- Work instruction: A word-for-word transcript of every entry is required.

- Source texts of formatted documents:
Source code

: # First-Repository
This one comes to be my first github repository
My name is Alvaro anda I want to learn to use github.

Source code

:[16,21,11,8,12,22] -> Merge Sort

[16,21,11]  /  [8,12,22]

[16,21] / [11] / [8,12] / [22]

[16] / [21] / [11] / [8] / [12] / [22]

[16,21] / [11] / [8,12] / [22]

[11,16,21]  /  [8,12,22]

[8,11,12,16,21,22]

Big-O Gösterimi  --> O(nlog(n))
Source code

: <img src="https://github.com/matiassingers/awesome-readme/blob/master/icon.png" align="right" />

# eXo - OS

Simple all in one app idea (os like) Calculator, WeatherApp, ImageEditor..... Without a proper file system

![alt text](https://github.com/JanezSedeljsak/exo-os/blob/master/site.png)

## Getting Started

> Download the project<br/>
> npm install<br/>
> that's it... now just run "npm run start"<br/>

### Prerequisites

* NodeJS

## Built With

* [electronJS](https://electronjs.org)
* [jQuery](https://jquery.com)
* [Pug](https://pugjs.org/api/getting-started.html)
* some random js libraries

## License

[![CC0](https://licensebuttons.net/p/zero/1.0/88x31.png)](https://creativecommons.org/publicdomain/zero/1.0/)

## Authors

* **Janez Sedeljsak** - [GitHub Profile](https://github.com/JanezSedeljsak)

- Solution to the exercise:
Source code

: # First-Repository
This one comes to be my first github repository
My name is Alvaro anda I want to learn to use github.

Source code

:[16,21,11,8,12,22] -> Merge Sort

[16,21,11]  /  [8,12,22]

[16,21] / [11] / [8,12] / [22]

[16] / [21] / [11] / [8] / [12] / [22]

[16,21] / [11] / [8,12] / [22]

[11,16,21]  /  [8,12,22]

[8,11,12,16,21,22]

Big-O Gösterimi  --> O(nlog(n))
Source code

: <img src="https://github.com/matiassingers/awesome-readme/blob/master/icon.png" align="right" />

# eXo - OS

Simple all in one app idea (os like) Calculator, WeatherApp, ImageEditor..... Without a proper file system

![alt text](https://github.com/JanezSedeljsak/exo-os/blob/master/site.png)

## Getting Started

> Download the project<br/>
> npm install<br/>
> that's it... now just run "npm run start"<br/>

### Prerequisites

* NodeJS

## Built With

* [electronJS](https://electronjs.org)
* [jQuery](https://jquery.com)
* [Pug](https://pugjs.org/api/getting-started.html)
* some random js libraries

## License

[![CC0](https://licensebuttons.net/p/zero/1.0/88x31.png)](https://creativecommons.org/publicdomain/zero/1.0/)

## Authors

* **Janez Sedeljsak** - [GitHub Profile](https://github.com/JanezSedeljsak)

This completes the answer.